▶ **Given data**:
__________________________________________________
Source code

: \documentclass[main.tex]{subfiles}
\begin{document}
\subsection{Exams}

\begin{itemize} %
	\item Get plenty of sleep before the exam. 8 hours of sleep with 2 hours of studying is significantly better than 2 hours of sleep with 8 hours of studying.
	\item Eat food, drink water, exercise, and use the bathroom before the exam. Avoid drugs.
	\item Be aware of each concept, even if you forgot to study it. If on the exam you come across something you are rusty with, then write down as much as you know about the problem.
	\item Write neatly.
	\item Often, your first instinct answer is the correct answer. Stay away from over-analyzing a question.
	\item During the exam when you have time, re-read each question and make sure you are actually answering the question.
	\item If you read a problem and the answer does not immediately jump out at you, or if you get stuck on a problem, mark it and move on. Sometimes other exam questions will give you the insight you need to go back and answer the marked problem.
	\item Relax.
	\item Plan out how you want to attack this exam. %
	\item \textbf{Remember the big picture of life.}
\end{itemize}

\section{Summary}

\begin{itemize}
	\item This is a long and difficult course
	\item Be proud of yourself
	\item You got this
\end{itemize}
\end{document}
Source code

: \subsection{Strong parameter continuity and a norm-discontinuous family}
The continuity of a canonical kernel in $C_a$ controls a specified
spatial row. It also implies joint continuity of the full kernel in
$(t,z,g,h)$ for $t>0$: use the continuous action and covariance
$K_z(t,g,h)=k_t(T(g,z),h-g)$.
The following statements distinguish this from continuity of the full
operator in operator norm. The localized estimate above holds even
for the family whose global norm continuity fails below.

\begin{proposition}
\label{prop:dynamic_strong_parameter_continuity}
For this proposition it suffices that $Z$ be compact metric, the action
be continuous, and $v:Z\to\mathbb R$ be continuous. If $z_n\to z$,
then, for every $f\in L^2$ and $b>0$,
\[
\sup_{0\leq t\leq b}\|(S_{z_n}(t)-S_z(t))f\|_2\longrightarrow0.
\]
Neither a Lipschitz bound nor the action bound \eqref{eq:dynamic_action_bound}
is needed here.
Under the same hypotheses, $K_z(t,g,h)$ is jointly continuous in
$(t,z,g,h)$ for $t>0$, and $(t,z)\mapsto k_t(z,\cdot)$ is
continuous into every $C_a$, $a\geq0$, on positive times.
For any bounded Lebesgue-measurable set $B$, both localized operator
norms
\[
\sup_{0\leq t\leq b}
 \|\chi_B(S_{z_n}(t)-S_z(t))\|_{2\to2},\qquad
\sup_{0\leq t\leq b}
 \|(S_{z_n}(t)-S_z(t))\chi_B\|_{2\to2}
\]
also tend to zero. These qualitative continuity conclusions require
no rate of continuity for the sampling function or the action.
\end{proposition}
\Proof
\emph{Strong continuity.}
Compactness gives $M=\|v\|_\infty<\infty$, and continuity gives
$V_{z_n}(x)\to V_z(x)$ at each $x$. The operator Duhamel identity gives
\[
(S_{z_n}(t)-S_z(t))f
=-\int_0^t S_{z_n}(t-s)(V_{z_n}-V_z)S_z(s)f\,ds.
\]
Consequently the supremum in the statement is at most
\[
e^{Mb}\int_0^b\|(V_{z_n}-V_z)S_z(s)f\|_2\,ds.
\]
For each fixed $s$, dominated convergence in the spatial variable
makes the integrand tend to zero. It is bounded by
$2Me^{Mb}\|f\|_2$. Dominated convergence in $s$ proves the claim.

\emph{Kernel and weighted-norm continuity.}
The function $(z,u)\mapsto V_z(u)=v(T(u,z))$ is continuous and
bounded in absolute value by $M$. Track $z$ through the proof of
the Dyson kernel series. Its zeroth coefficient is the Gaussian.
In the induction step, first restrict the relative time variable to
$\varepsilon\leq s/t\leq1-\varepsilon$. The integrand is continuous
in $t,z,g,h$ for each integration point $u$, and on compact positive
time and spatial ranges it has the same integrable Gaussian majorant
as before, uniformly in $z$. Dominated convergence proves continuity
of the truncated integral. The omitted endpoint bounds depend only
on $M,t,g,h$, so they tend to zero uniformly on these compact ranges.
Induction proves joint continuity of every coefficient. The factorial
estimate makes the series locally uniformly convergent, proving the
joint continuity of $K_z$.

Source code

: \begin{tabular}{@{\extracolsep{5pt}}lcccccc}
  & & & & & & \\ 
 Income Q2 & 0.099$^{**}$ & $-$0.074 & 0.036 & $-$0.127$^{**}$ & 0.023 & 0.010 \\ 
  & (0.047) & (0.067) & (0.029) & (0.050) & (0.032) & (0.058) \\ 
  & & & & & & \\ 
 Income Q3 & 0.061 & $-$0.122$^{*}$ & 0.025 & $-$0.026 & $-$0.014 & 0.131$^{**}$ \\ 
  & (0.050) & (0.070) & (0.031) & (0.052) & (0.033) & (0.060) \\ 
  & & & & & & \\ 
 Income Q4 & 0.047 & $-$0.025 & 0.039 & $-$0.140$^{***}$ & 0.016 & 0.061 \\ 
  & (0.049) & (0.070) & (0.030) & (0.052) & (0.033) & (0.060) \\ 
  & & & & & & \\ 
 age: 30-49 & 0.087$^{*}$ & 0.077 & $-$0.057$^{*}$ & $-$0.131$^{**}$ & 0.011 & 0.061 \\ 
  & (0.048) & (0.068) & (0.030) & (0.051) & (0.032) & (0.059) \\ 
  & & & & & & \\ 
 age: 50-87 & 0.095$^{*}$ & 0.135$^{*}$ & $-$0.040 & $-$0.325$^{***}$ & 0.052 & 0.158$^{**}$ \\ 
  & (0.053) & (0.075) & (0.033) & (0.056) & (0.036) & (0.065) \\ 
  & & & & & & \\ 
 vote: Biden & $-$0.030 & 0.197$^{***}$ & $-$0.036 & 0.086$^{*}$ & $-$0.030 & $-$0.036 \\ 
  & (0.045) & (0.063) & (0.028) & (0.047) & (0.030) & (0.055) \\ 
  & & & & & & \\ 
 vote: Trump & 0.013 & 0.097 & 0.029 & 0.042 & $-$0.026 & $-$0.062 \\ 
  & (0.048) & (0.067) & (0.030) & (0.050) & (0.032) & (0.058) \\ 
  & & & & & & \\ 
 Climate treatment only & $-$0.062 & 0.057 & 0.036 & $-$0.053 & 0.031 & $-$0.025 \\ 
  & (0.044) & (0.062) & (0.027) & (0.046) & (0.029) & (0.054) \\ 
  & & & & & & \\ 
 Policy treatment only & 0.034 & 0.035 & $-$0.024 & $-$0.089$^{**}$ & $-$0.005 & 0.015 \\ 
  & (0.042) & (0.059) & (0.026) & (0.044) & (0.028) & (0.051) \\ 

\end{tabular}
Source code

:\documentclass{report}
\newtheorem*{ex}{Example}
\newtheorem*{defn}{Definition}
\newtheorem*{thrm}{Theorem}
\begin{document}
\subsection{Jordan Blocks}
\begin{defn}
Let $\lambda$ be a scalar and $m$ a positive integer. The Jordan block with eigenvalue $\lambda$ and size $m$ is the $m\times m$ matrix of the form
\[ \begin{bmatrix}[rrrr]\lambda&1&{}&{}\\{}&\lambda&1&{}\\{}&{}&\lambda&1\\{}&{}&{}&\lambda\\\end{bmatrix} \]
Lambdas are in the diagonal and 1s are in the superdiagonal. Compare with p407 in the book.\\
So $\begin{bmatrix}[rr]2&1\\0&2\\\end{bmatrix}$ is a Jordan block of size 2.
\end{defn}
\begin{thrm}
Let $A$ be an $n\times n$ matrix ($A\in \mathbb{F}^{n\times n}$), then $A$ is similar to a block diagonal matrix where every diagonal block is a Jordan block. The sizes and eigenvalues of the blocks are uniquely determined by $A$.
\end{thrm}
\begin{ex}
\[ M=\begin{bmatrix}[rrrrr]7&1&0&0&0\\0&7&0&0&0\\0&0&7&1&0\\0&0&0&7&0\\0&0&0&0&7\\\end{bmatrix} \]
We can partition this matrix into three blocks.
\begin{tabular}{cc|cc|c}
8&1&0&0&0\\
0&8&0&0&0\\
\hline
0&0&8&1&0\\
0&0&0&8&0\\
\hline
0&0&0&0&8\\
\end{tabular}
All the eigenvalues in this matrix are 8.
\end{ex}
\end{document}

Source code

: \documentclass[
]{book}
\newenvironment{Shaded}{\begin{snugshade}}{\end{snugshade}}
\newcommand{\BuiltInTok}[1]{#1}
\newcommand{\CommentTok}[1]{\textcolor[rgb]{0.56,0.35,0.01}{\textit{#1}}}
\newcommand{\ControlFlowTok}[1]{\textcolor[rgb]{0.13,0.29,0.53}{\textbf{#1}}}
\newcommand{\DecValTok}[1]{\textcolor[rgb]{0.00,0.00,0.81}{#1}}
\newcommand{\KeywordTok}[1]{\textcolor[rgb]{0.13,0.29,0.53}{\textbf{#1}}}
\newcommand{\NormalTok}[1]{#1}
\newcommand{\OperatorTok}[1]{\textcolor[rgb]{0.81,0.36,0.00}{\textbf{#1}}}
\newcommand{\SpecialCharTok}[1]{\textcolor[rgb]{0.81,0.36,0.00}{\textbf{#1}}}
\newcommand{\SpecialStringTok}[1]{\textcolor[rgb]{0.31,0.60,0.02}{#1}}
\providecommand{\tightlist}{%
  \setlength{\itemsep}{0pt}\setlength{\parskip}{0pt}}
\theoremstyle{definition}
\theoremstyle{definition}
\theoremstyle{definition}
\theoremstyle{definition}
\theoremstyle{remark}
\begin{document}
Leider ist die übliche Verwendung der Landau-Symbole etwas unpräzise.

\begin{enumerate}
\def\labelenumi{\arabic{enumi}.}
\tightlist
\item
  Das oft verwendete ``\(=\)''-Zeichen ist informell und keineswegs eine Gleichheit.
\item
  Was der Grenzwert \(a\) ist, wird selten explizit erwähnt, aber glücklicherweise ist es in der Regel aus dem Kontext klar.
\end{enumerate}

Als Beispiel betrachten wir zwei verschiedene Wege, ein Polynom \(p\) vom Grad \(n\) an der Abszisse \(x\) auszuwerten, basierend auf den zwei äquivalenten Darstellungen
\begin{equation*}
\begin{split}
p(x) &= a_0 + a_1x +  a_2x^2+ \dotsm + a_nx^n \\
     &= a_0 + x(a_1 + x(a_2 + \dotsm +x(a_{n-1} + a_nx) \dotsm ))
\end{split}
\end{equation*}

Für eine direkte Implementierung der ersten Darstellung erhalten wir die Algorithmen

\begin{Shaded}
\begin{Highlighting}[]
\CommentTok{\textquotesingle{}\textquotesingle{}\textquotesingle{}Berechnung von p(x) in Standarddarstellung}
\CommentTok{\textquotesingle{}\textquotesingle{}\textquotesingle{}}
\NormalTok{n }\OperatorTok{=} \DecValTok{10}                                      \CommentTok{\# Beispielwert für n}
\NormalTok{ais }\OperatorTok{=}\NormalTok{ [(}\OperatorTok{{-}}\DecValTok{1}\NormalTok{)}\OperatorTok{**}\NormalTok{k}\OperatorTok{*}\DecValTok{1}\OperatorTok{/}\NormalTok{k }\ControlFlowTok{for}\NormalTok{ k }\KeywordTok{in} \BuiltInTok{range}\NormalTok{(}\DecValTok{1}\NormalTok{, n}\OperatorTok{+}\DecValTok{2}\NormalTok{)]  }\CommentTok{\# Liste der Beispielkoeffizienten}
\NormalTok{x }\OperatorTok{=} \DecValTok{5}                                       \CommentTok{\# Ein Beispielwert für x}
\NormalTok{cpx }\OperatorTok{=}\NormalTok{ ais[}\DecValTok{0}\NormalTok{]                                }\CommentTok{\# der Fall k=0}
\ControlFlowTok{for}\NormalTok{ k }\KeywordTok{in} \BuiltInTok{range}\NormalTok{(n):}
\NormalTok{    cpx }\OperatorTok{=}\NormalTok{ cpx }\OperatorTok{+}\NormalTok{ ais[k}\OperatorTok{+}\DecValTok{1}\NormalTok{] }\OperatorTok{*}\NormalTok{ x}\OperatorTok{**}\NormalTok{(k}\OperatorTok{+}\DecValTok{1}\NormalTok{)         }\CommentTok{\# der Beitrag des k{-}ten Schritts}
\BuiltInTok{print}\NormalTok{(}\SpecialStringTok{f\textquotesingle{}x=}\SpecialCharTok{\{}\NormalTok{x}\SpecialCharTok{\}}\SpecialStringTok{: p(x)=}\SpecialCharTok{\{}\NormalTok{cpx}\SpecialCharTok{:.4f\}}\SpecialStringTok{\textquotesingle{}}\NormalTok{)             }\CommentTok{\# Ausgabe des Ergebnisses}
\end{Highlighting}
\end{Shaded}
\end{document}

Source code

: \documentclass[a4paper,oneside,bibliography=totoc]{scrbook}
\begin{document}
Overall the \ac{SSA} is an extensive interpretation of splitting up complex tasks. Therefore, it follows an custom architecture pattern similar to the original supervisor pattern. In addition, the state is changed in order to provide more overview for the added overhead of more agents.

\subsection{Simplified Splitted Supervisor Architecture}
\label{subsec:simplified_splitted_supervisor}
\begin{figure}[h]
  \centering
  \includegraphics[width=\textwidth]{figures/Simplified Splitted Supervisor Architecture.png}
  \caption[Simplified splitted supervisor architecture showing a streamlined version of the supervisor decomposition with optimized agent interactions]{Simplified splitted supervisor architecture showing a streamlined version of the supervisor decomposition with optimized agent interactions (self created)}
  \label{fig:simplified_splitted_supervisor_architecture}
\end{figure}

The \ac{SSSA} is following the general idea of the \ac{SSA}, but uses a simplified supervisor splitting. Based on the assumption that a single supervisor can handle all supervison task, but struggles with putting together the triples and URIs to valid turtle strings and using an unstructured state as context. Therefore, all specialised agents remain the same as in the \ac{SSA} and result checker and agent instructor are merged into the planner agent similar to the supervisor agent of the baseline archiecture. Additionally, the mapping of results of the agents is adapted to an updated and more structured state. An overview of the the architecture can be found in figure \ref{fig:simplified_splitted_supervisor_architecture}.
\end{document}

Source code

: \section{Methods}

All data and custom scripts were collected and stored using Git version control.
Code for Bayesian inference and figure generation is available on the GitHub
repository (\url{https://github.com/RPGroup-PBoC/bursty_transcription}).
__________________________________________________
What you return should be exactly the lines above, starting at the one with "(0.030) & (0.050) & (0.032) & (0.058) \\" and ending at the one with "Let $\lambda$ be", and nothing else.

  & (0.048) & (0.067) & (0.030) & (0.050) & (0.032) & (0.058) \\ 
  & & & & & & \\ 
 Climate treatment only & $-$0.062 & 0.057 & 0.036 & $-$0.053 & 0.031 & $-$0.025 \\ 
  & (0.044) & (0.062) & (0.027) & (0.046) & (0.029) & (0.054) \\ 
  & & & & & & \\ 
 Policy treatment only & 0.034 & 0.035 & $-$0.024 & $-$0.089$^{**}$ & $-$0.005 & 0.015 \\ 
  & (0.042) & (0.059) & (0.026) & (0.044) & (0.028) & (0.051) \\ 

\end{tabular}
Source code

:\documentclass{report}
\newtheorem*{ex}{Example}
\newtheorem*{defn}{Definition}
\newtheorem*{thrm}{Theorem}
\begin{document}
\subsection{Jordan Blocks}
\begin{defn}
Let $\lambda$ be a scalar and $m$ a positive integer. The Jordan block with eigenvalue $\lambda$ and size $m$ is the $m\times m$ matrix of the form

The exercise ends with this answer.